Segment Open

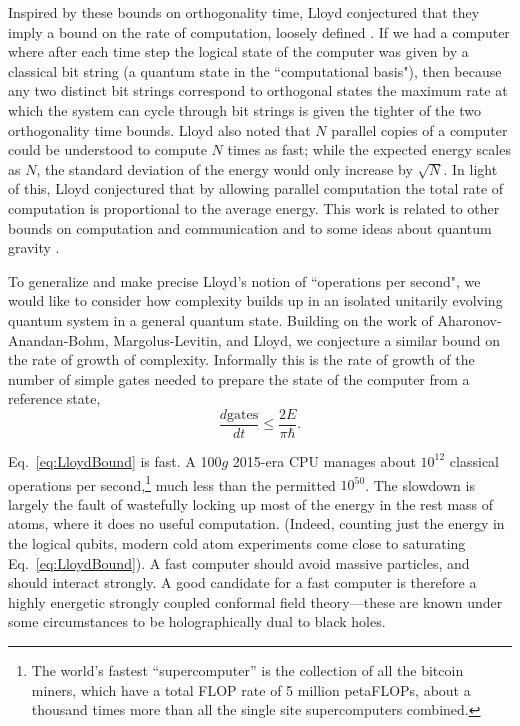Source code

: \documentclass[12pt]{article}
\numberwithin{equation}{section}
\renewcommand{\eqref}[1]{Eq.~\ref{#1}}
\begin{document}
Inspired by these bounds on orthogonality time, Lloyd conjectured that they imply a bound on the rate of computation, loosely defined \cite{lloyd2000ultimate}. If we had a computer where after each time step the logical state of the computer was given by a classical bit string (a quantum state in the ``computational basis"), then because any two distinct bit strings correspond to orthogonal states the maximum rate at which the system can cycle through bit strings is given the tighter of the two orthogonality time bounds. Lloyd also noted that $N$ parallel copies of a computer could be understood to compute $N$ times as fast; while the expected energy scales as $N$, the standard deviation of the energy would only increase by $\sqrt{N}$. In light of this, Lloyd conjectured \cite{lloyd2000ultimate} that by allowing parallel computation the total rate of computation is proportional to the average energy. This work is related to other bounds on computation and communication \cite{otherbounds1,otherbounds2,otherbounds3} and to some ideas about quantum gravity \cite{lloyd_qg1,lloyd_qg2,lloyd_qg3}.

To generalize and make precise Lloyd's notion of ``operations per second", we would like to consider how complexity builds up in an isolated unitarily evolving quantum system in a general quantum state. Building on the work of Aharonov-Anandan-Bohm, Margolus-Levitin, and Lloyd, we conjecture a similar bound on the rate of growth of complexity. Informally this is the rate of growth of the number of simple gates needed to prepare the state of the computer from a reference state,
\begin{equation}
\frac{d \textrm{gates}}{dt} \leq \frac{2E}{\pi \hbar}. \label{eq:LloydBound}
\end{equation}


\eqref{eq:LloydBound} is fast. A 100$g$ 2015-era CPU manages about $10^{12}$ classical operations per second,\footnote{The world's fastest ``supercomputer'' is the collection of all the bitcoin miners, which have a total FLOP rate of 5 million petaFLOPs, about a thousand times more than all the single site supercomputers combined.} much less than the permitted $10^{50}$. The slowdown is largely the fault of wastefully locking up most of the energy in the rest mass of atoms, where it does no useful computation. (Indeed, counting just the energy in the logical qubits, modern cold atom experiments come close to saturating Eq.~\ref{eq:LloydBound}). A fast computer should avoid massive particles, and should interact strongly. A good candidate for a fast computer is therefore a highly energetic strongly coupled conformal field theory---these are known under some circumstances to be holographically dual to black holes.
\end{document}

Segment Closed

◆ WHAT IS BEING ASKED ◆
The lines above should be transcribed exactly, with every image removed.

◆ RESPONSE BELOW ◆
Source code

: \documentclass[12pt]{article}
\numberwithin{equation}{section}
\renewcommand{\eqref}[1]{Eq.~\ref{#1}}
\begin{document}
Inspired by these bounds on orthogonality time, Lloyd conjectured that they imply a bound on the rate of computation, loosely defined \cite{lloyd2000ultimate}. If we had a computer where after each time step the logical state of the computer was given by a classical bit string (a quantum state in the ``computational basis"), then because any two distinct bit strings correspond to orthogonal states the maximum rate at which the system can cycle through bit strings is given the tighter of the two orthogonality time bounds. Lloyd also noted that $N$ parallel copies of a computer could be understood to compute $N$ times as fast; while the expected energy scales as $N$, the standard deviation of the energy would only increase by $\sqrt{N}$. In light of this, Lloyd conjectured \cite{lloyd2000ultimate} that by allowing parallel computation the total rate of computation is proportional to the average energy. This work is related to other bounds on computation and communication \cite{otherbounds1,otherbounds2,otherbounds3} and to some ideas about quantum gravity \cite{lloyd_qg1,lloyd_qg2,lloyd_qg3}.

To generalize and make precise Lloyd's notion of ``operations per second", we would like to consider how complexity builds up in an isolated unitarily evolving quantum system in a general quantum state. Building on the work of Aharonov-Anandan-Bohm, Margolus-Levitin, and Lloyd, we conjecture a similar bound on the rate of growth of complexity. Informally this is the rate of growth of the number of simple gates needed to prepare the state of the computer from a reference state,
\begin{equation}
\frac{d \textrm{gates}}{dt} \leq \frac{2E}{\pi \hbar}. \label{eq:LloydBound}
\end{equation}


\eqref{eq:LloydBound} is fast. A 100$g$ 2015-era CPU manages about $10^{12}$ classical operations per second,\footnote{The world's fastest ``supercomputer'' is the collection of all the bitcoin miners, which have a total FLOP rate of 5 million petaFLOPs, about a thousand times more than all the single site supercomputers combined.} much less than the permitted $10^{50}$. The slowdown is largely the fault of wastefully locking up most of the energy in the rest mass of atoms, where it does no useful computation. (Indeed, counting just the energy in the logical qubits, modern cold atom experiments come close to saturating Eq.~\ref{eq:LloydBound}). A fast computer should avoid massive particles, and should interact strongly. A good candidate for a fast computer is therefore a highly energetic strongly coupled conformal field theory---these are known under some circumstances to be holographically dual to black holes.
\end{document}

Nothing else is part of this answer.